■ Exercise material ■
┌────────
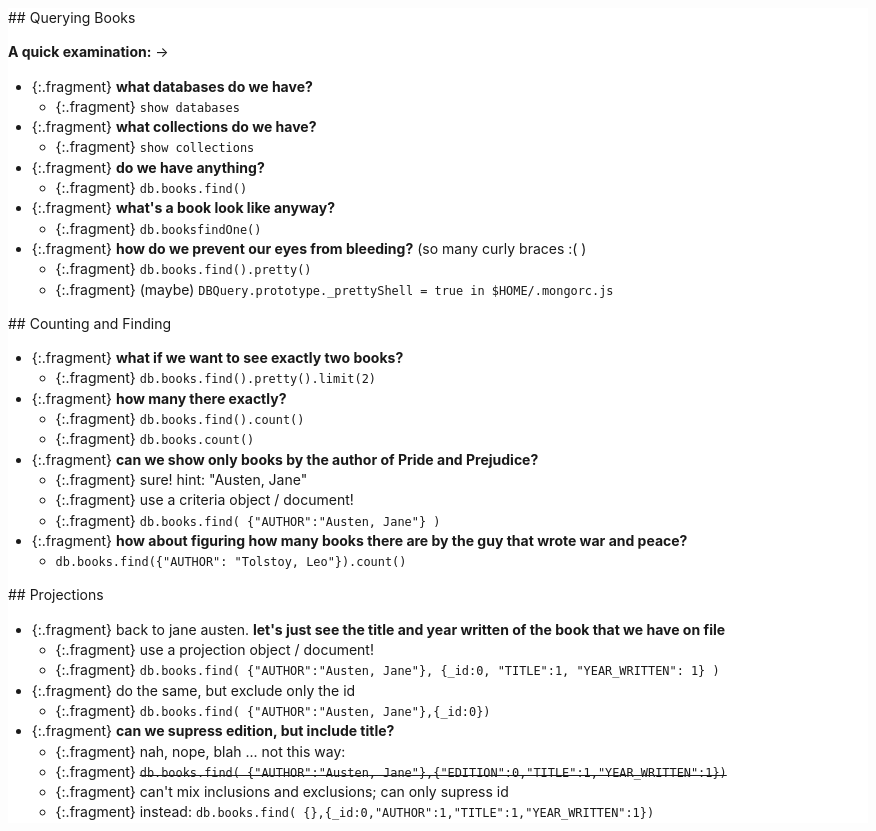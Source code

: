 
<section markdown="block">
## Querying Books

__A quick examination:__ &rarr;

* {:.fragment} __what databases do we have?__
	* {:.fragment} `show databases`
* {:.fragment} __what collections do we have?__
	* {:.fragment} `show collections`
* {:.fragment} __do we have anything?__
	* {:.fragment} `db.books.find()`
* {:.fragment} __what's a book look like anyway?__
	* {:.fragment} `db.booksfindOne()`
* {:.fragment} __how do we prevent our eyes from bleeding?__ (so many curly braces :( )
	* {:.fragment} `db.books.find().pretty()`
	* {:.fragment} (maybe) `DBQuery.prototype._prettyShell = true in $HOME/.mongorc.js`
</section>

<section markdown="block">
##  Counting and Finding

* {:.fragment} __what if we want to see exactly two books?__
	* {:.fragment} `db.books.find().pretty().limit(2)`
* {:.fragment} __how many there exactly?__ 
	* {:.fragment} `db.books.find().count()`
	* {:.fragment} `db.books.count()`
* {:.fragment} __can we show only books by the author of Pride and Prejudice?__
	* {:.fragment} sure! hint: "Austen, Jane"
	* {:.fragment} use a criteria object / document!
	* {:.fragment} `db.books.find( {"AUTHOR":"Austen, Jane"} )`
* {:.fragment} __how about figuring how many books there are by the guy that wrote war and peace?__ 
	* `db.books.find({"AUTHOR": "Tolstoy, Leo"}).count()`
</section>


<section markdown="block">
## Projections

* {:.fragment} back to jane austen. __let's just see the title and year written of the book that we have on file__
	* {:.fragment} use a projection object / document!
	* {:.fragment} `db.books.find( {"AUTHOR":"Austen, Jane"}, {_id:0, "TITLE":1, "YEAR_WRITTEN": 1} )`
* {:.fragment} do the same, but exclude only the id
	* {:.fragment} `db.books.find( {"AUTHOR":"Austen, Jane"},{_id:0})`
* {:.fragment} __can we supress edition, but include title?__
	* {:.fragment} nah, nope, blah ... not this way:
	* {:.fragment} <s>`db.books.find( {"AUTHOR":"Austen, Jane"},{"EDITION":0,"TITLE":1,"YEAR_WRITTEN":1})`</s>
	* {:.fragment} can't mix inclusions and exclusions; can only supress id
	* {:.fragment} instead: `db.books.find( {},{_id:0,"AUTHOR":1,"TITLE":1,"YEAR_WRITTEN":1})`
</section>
└────────
■ What you have to do ■
Print the listing again exactly as it appears, except for the pictures, which stay out.

■ Result of the exercise ■
Source code

: 
<section markdown="block">
## Querying Books

__A quick examination:__ &rarr;

* {:.fragment} __what databases do we have?__
	* {:.fragment} `show databases`
* {:.fragment} __what collections do we have?__
	* {:.fragment} `show collections`
* {:.fragment} __do we have anything?__
	* {:.fragment} `db.books.find()`
* {:.fragment} __what's a book look like anyway?__
	* {:.fragment} `db.booksfindOne()`
* {:.fragment} __how do we prevent our eyes from bleeding?__ (so many curly braces :( )
	* {:.fragment} `db.books.find().pretty()`
	* {:.fragment} (maybe) `DBQuery.prototype._prettyShell = true in $HOME/.mongorc.js`
</section>

<section markdown="block">
##  Counting and Finding

* {:.fragment} __what if we want to see exactly two books?__
	* {:.fragment} `db.books.find().pretty().limit(2)`
* {:.fragment} __how many there exactly?__ 
	* {:.fragment} `db.books.find().count()`
	* {:.fragment} `db.books.count()`
* {:.fragment} __can we show only books by the author of Pride and Prejudice?__
	* {:.fragment} sure! hint: "Austen, Jane"
	* {:.fragment} use a criteria object / document!
	* {:.fragment} `db.books.find( {"AUTHOR":"Austen, Jane"} )`
* {:.fragment} __how about figuring how many books there are by the guy that wrote war and peace?__ 
	* `db.books.find({"AUTHOR": "Tolstoy, Leo"}).count()`
</section>


<section markdown="block">
## Projections

* {:.fragment} back to jane austen. __let's just see the title and year written of the book that we have on file__
	* {:.fragment} use a projection object / document!
	* {:.fragment} `db.books.find( {"AUTHOR":"Austen, Jane"}, {_id:0, "TITLE":1, "YEAR_WRITTEN": 1} )`
* {:.fragment} do the same, but exclude only the id
	* {:.fragment} `db.books.find( {"AUTHOR":"Austen, Jane"},{_id:0})`
* {:.fragment} __can we supress edition, but include title?__
	* {:.fragment} nah, nope, blah ... not this way:
	* {:.fragment} <s>`db.books.find( {"AUTHOR":"Austen, Jane"},{"EDITION":0,"TITLE":1,"YEAR_WRITTEN":1})`</s>
	* {:.fragment} can't mix inclusions and exclusions; can only supress id
	* {:.fragment} instead: `db.books.find( {},{_id:0,"AUTHOR":1,"TITLE":1,"YEAR_WRITTEN":1})`
</section>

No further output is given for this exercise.